The business took an initial hit during pandemic lockdowns in 2020, but by the summer was “bombarded” with requests to provide heating and cooling to people who were now spending more time in their homes and money to upgrade them.
“It has not slowed down since then; it made the economy here just absolutely go crazy,” Oelrichs says of the mid-Missouri area her company services, noting that her business has worked on 120 units in two condos since then, generating a “significant amount of revenue,” she says, and helping gain new customers.
Encouraging young women to enter HVAC: It ‘isn’t all just technicians work’
Oelrichs says she’s motivated by people who underestimate her HVAC sales knowledge.
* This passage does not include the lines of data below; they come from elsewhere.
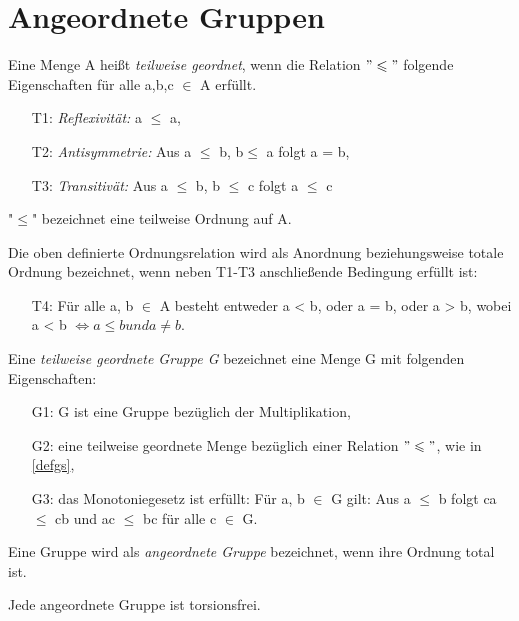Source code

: \section{Angeordnete Gruppen}
%
\begin{defn}\label{defgs} 
Eine Menge A heißt \textit{teilweise geordnet}, wenn die Relation $ "\leqslant" $ folgende Eigenschaften für alle a,b,c $ \in $ A  erfüllt.
%
\begin{enumerate}
\item[T1:] \textit{Reflexivität: } a $\leqslant $ a,
\item[T2:] \textit{Antisymmetrie: } Aus a $\leqslant $ b, b$ \leqslant $ a folgt a = b,
\item[T3:] \textit{Transitivät: } Aus a $ \leqslant $ b, b $\leqslant $ c folgt a $ \leqslant $ c
\end{enumerate}
%
"$ \leqslant $" bezeichnet eine teilweise Ordnung auf A.
\end{defn}
Die oben definierte Ordnungsrelation wird als Anordnung beziehungsweise totale Ordnung bezeichnet, wenn neben T1-T3 anschließende Bedingung erfüllt ist:
%
\begin{enumerate}
\item[T4:] Für alle a, b $ \in $ A besteht entweder a < b, oder a = b, oder a > b, wobei a < b $\Leftrightarrow a \leqslant b und a \neq b$. \cite{fuchs66}
\end{enumerate}
%
%
\begin{defn}\label{twgG}
Eine \textit{teilweise geordnete Gruppe G} bezeichnet eine Menge G mit folgenden Eigenschaften: 
%
\begin{enumerate}
\item[G1:] G ist eine Gruppe bezüglich der Multiplikation,
\item[G2:] eine teilweise geordnete Menge bezüglich einer Relation $" \leqslant "$, wie in \ref{defgs}, 
\item[G3:] das Monotoniegesetz ist erfüllt: Für a, b $\in $ G gilt: Aus a $ \leqslant $ b folgt ca $ \leqslant $ cb und ac $\leqslant $ bc für alle c $\in$ G. \cite{fuchs66}
\end{enumerate}
% 
\end{defn}
%
%
\begin{defn}\label{agG}
Eine Gruppe wird als \textit{angeordnete Gruppe} bezeichnet, wenn ihre Ordnung total ist.
\end{defn}
%
\begin{satz} \label{satzaGtf} 
Jede angeordnete Gruppe ist torsionsfrei. \cite{priesscrampe83}
\end{satz}
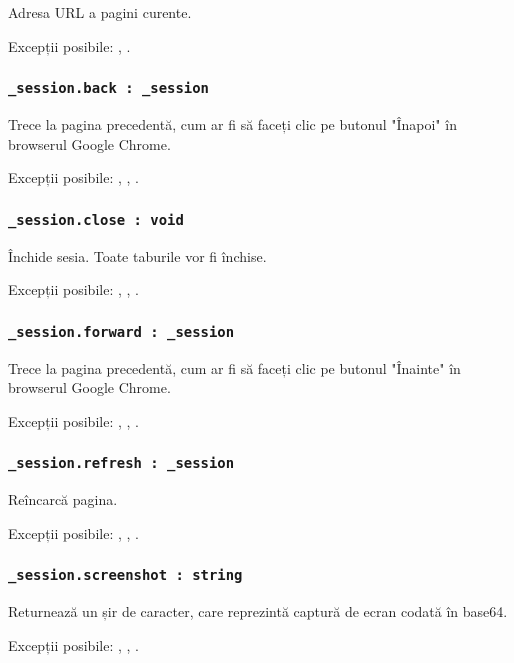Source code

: Adresa URL a pagini curente.

Excepții posibile: , .

\subsubsection{\lstinline|_session.back : _session|}

Trece la pagina precedentă, cum ar fi să faceți clic pe butonul "Înapoi" în browserul Google Chrome.

Excepții posibile: , , .

\subsubsection{\lstinline|_session.close : void|}

Închide sesia. Toate taburile vor fi închise.

Excepții posibile: , , .

\subsubsection{\lstinline|_session.forward : _session|}

Trece la pagina precedentă, cum ar fi să faceți clic pe butonul "Înainte" în browserul Google Chrome.

Excepții posibile: , , .

\subsubsection{\lstinline|_session.refresh : _session|}

Reîncarcă pagina.

Excepții posibile: , , .

\subsubsection{\lstinline|_session.screenshot : string|}

Returnează un șir de caracter, care reprezintă captură de ecran codată în base64.

Excepții posibile: , , .

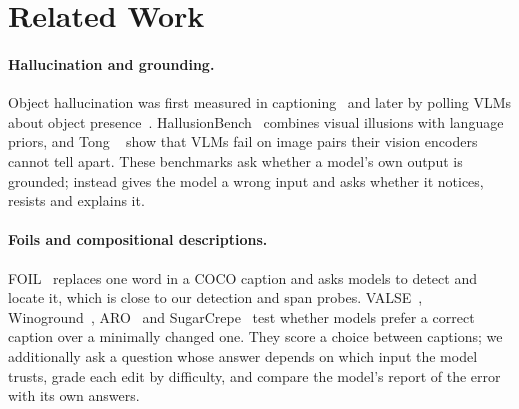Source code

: \section{Related Work}
\label{sec:related}

\paragraph{Hallucination and grounding.}
Object hallucination was first measured in captioning~\cite{rohrbach2018object} and later by polling VLMs about object presence~\cite{li2023pope}. HallusionBench~\cite{guan2024hallusionbench} combines visual illusions with language priors, and Tong \etal~\cite{tong2024eyes} show that VLMs fail on image pairs their vision encoders cannot tell apart. These benchmarks ask whether a model's own output is grounded; \name instead gives the model a wrong input and asks whether it notices, resists and explains it.

\paragraph{Foils and compositional descriptions.}
FOIL~\cite{shekhar2017foil} replaces one word in a COCO caption and asks models to detect and locate it, which is close to our detection and span probes. VALSE~\cite{parcalabescu2022valse}, Winoground~\cite{thrush2022winoground}, ARO~\cite{yuksekgonul2023bags} and SugarCrepe~\cite{hsieh2023sugarcrepe} test whether models prefer a correct caption over a minimally changed one. They score a choice between captions; we additionally ask a question whose answer depends on which input the model trusts, grade each edit by difficulty, and compare the model's report of the error with its own answers.

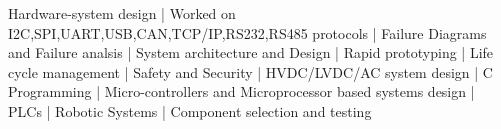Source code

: 

\begin{cvparagraph}

Hardware-system design | Worked on I2C,SPI,UART,USB,CAN,TCP/IP,RS232,RS485 protocols | Failure Diagrams and Failure analsis | System architecture and Design | Rapid prototyping | Life cycle management | Safety and Security | HVDC/LVDC/AC system design | C Programming | Micro-controllers and Microprocessor based systems design | PLCs | Robotic Systems | Component selection and testing

\end{cvparagraph}
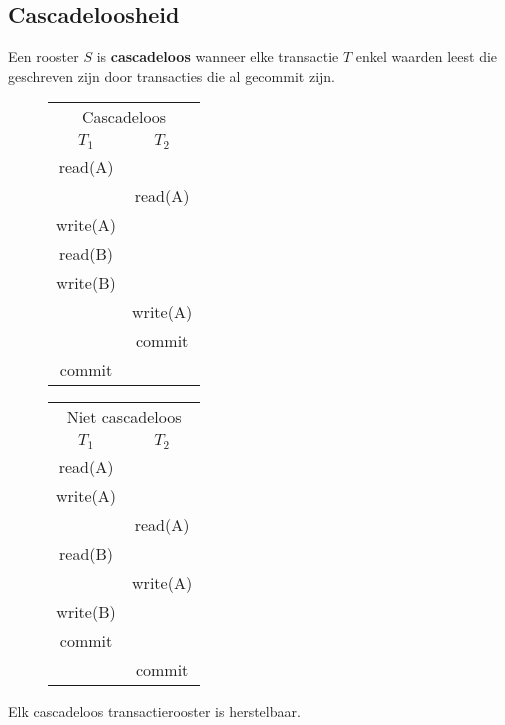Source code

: \documentclass[transacties.tex]{subfiles}
\begin{document}
\subsection{Cascadeloosheid}
\begin{de}
Een rooster $S$ is \textbf{cascadeloos} wanneer elke transactie $T$ enkel waarden leest die geschreven zijn door transacties die al gecommit zijn.
\end{de}
\begin{figure}[H]
\centering
\begin{tabular}{c|c}
\multicolumn{2}{c}{Cascadeloos}\\
$T_1$&$T_2$\\
\hline
read(A) &\\
& read(A)\\
write(A)&\\
read(B)&\\
write(B)&\\
&write(A)\\
&commit\\
commit&
\end{tabular}
\begin{tabular}{c|c}
\multicolumn{2}{c}{Niet cascadeloos}\\
$T_1$&$T_2$\\
\hline
read(A) &\\
write(A)&\\
& read(A)\\
read(B)&\\
&write(A)\\
write(B)&\\
commit&\\
&commit\\
\end{tabular}
\end{figure}
\begin{ei}
Elk cascadeloos transactierooster is herstelbaar.
\end{ei}
\end{document}
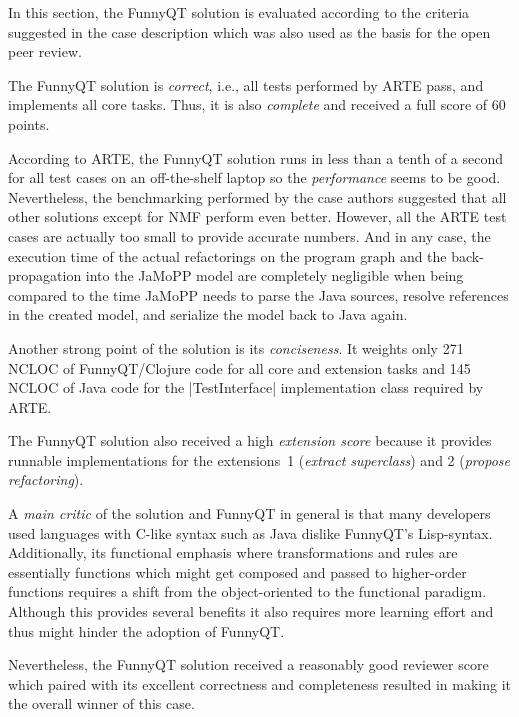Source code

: \documentclass[submission]{eptcs}
\newcommand{\code}{\clojureinline}
\begin{document}
In this section, the FunnyQT solution is evaluated according to the criteria
suggested in the case description which was also used as the basis for the open
peer review.

The FunnyQT solution is \emph{correct}, i.e., all tests performed by ARTE pass,
and implements all core tasks.  Thus, it is also \emph{complete} and received a
full score of 60 points.

According to ARTE, the FunnyQT solution runs in less than a tenth of a second
for all test cases on an off-the-shelf laptop so the \emph{performance} seems
to be good.  Nevertheless, the benchmarking performed by the case authors
suggested that all other solutions except for NMF perform even better.
However, all the ARTE test cases are actually too small to provide accurate
numbers.  And in any case, the execution time of the actual refactorings on the
program graph and the back-propagation into the JaMoPP model are completely
negligible when being compared to the time JaMoPP needs to parse the Java
sources, resolve references in the created model, and serialize the model back
to Java again.

Another strong point of the solution is its \emph{conciseness}.  It weights
only 271 NCLOC of FunnyQT/Clojure code for all core and extension tasks and 145
NCLOC of Java code for the \code|TestInterface| implementation class required
by ARTE.

The FunnyQT solution also received a high \emph{extension score} because it
provides runnable implementations for the extensions~1 (\emph{extract
  superclass}) and 2 (\emph{propose refactoring}).

A \emph{main critic} of the solution and FunnyQT in general is that many
developers used languages with C-like syntax such as Java dislike FunnyQT's
Lisp-syntax.  Additionally, its functional emphasis where transformations and
rules are essentially functions which might get composed and passed to
higher-order functions requires a shift from the object-oriented to the
functional paradigm.  Although this provides several benefits it also requires
more learning effort and thus might hinder the adoption of FunnyQT.

Nevertheless, the FunnyQT solution received a reasonably good reviewer score
which paired with its excellent correctness and completeness resulted in making
it the overall winner of this case.




\end{document}
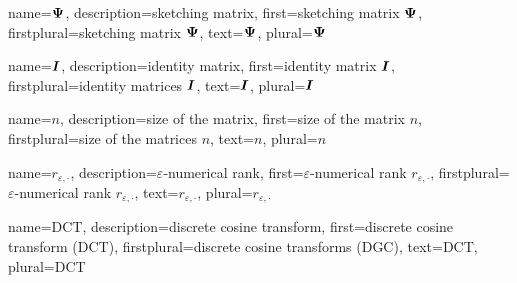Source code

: {%
  name={$\boldsymbol{\Psi}$},%
  description={sketching matrix},%
  first={sketching matrix $\boldsymbol{\Psi}$},%
  firstplural={sketching matrix $\boldsymbol{\Psi}$},%
  text={$\boldsymbol{\Psi}$},%
  plural={$\boldsymbol{\Psi}$}%
}

{%
  name={$\boldsymbol{I}$},%
  description={identity matrix},%
  first={identity matrix $\boldsymbol{I}$},%
  firstplural={identity matrices $\boldsymbol{I}$},%
  text={$\boldsymbol{I}$},%
  plural={$\boldsymbol{I}$}%
}

{%
  name={$n$},%
  description={size of the matrix},%
  first={size of the matrix $n$},%
  firstplural={size of the matrices $n$},%
  text={$n$},%
  plural={$n$}%
}

{%
  name={$r_{\varepsilon, \cdot}$},%
  description={$\varepsilon$-numerical rank},%
  first={$\varepsilon$-numerical rank $r_{\varepsilon, \cdot}$},%
  firstplural={$\varepsilon$-numerical rank $r_{\varepsilon, \cdot}$},%
  text={$r_{\varepsilon, \cdot}$},%
  plural={$r_{\varepsilon, \cdot}$}%
}

{%
  name={DCT},%
  description={discrete cosine transform},%
  first={discrete cosine transform (DCT)},%
  firstplural={discrete cosine transforms (DGC)},%
  text={DCT},%
  plural={DCT}%
}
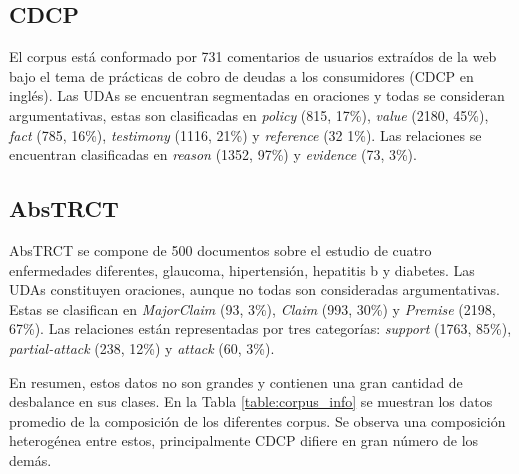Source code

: \documentclass[a4paper,11pt,twocolumn,twoside]{article}
\begin{document}
\subsection{CDCP}\label{corpus:cdcp}

El corpus \cite{niculae2017argument} está conformado por 731 comentarios de usuarios extraídos de la web bajo el tema de 
prácticas de cobro de deudas a los consumidores (CDCP en inglés).
Las UDAs se encuentran segmentadas en oraciones y todas se consideran argumentativas, estas son clasificadas en 
\textit{policy} (815, 17\%), \textit{value} (2180, 45\%), \textit{fact} (785, 16\%), \textit{testimony} (1116, 21\%) y \textit{reference} (32 1\%). 
Las relaciones se encuentran clasificadas en \textit{reason} (1352, 97\%) y \textit{evidence} (73, 3\%).

\subsection{AbsTRCT}

AbsTRCT \cite{mayer2020transformer} se compone de 500 documentos sobre el estudio de cuatro enfermedades diferentes,
glaucoma, hipertensión, hepatitis b y diabetes. Las UDAs constituyen oraciones, aunque no todas son consideradas
argumentativas. Estas se clasifican en \textit{MajorClaim} (93, 3\%), \textit{Claim} (993, 30\%) y \textit{Premise} (2198, 67\%).
Las relaciones están representadas por tres categorías: \textit{support} (1763, 85\%), \textit{partial-attack} (238, 12\%) y
\textit{attack} (60, 3\%).

En resumen, estos datos no son grandes y contienen una gran cantidad de desbalance en sus clases.
En la Tabla \ref{table:corpus_info} se muestran los datos promedio de la composición de los diferentes corpus. 
Se observa una composición heterogénea entre estos, principalmente CDCP difiere en gran número de los demás.
\end{document}
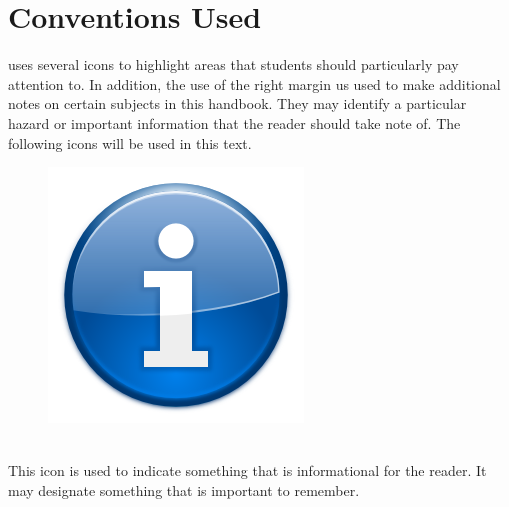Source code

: \documentclass[nohyper,nobib]{tufte-book}
\begin{document}
\mainmatter

\chapter*{Conventions Used}

 uses several icons to highlight areas that students should particularly pay attention to.  In addition, the use of the right margin us used to make additional notes on certain subjects in this handbook.  They may identify a particular hazard or important information that the reader should take note of.  The following icons will be used in this text.

\begin{framed}
\begin{figure}
\includegraphics[width=\linewidth]{images/info_icon.png}
\end{figure}
\ \\
This icon is used to indicate something that is informational for the reader.  It may designate something that is important to remember.
\end{framed}
\end{document}
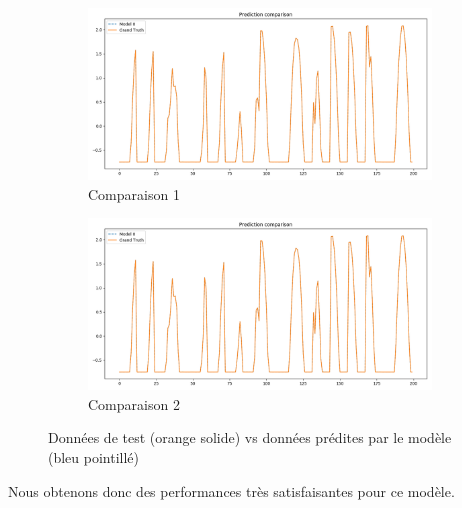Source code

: \documentclass{article}
\begin{document}
    \begin{figure}
        \centering
        \begin{subfigure}{.5\textwidth}
          \centering
          \includegraphics[scale=0.25]{comparison_test_0.png}
          \caption{Comparaison 1}
          \label{fig:sub1}
        \end{subfigure}%
        \begin{subfigure}{.5\textwidth}
          \centering
          \includegraphics[scale=0.25]{comparison_test_0.png}
          \caption{Comparaison 2}
          \label{fig:sub2}
        \end{subfigure}
        \caption{Données de test (orange solide) vs données prédites par le modèle (bleu pointillé)}
        \label{fig:test}
    \end{figure}
    Nous obtenons donc des performances très satisfaisantes pour ce modèle.
\end{document}
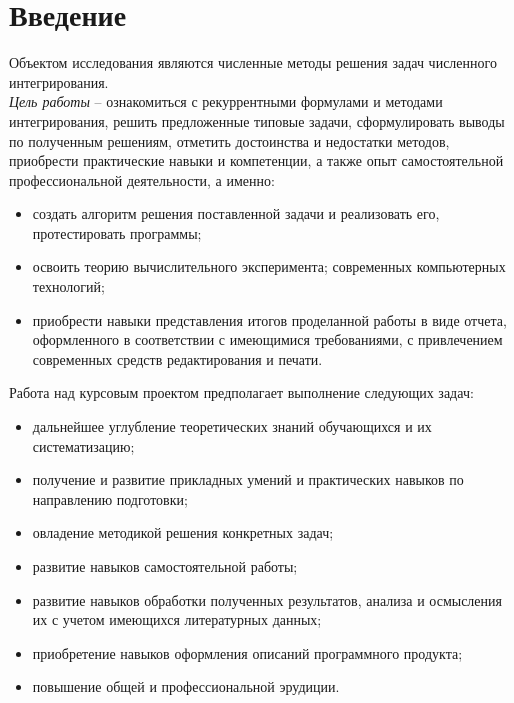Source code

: \documentclass[14pt, titlepage, a4paper]{extarticle} %
\begin{document}

	\tableofcontents
	\pagebreak
	
	
	\section*{Введение}
	
	Объектом исследования являются численные методы решения задач численного интегрирования.\\
	\textit{Цель работы} – ознакомиться с рекуррентными формулами и методами интегрирования, решить предложенные типовые задачи, сформулировать выводы по полученным решениям, отметить достоинства и недостатки методов, приобрести практические навыки и компетенции, а также опыт самостоятельной профессиональной деятельности, а именно:
	\begin{itemize}
		\item создать алгоритм решения поставленной задачи и реализовать его, протестировать программы;
		\item освоить теорию вычислительного эксперимента; современных компьютерных технологий; 
		\item приобрести навыки представления итогов проделанной работы в виде отчета, оформленного в соответствии с имеющимися требованиями, с привлечением современных средств редактирования и печати.	
	\end{itemize}
	Работа над курсовым проектом предполагает выполнение следующих задач:
	\begin{itemize}
		\item дальнейшее углубление теоретических знаний обучающихся и их систематизацию;
		\item получение и развитие прикладных умений и практических навыков по направлению подготовки;
		\item овладение методикой решения конкретных задач;
		\item развитие навыков самостоятельной работы;
		\item развитие навыков обработки полученных результатов, анализа и осмысления их с учетом имеющихся литературных данных;
		\item приобретение навыков оформления описаний программного продукта;
		\item повышение общей и профессиональной эрудиции.
	\end{itemize}
\end{document}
She co-owns her company with her husband, who has a quality control background. “Still to this day, I love when people are talking to us as business owners, and then I’m the one that takes over the HVAC business conversation,” she says. “They’re just kind of [shocked].”
After three decades in the field, “I love making that statement and being able to have these really relevant conversations with people that are men,” she adds.
As for representation in the field, “there are so many opportunities for women,” including jobs to become installation techs, or a service dispatch job that “can lead to so much more,” Oelrichs says.
She’s committed to helping get more young women in the HVAC field. She belongs to several women’s business groups like Little Black Book and Women in HVACR. To encourage young people to work in HVAC, her business hires an intern every year from a local trade school and donates $1 for every hour they work with the company.
“HVAC isn’t all just technicians work,” Oelrichs says. Distributors need branch managers, product managers and sales people, “many of whom are women,” she adds.
She adds that finding the right employer support your early career or transition into the field makes a big difference: “I was very fortunate that I went and worked for people that were very welcoming.”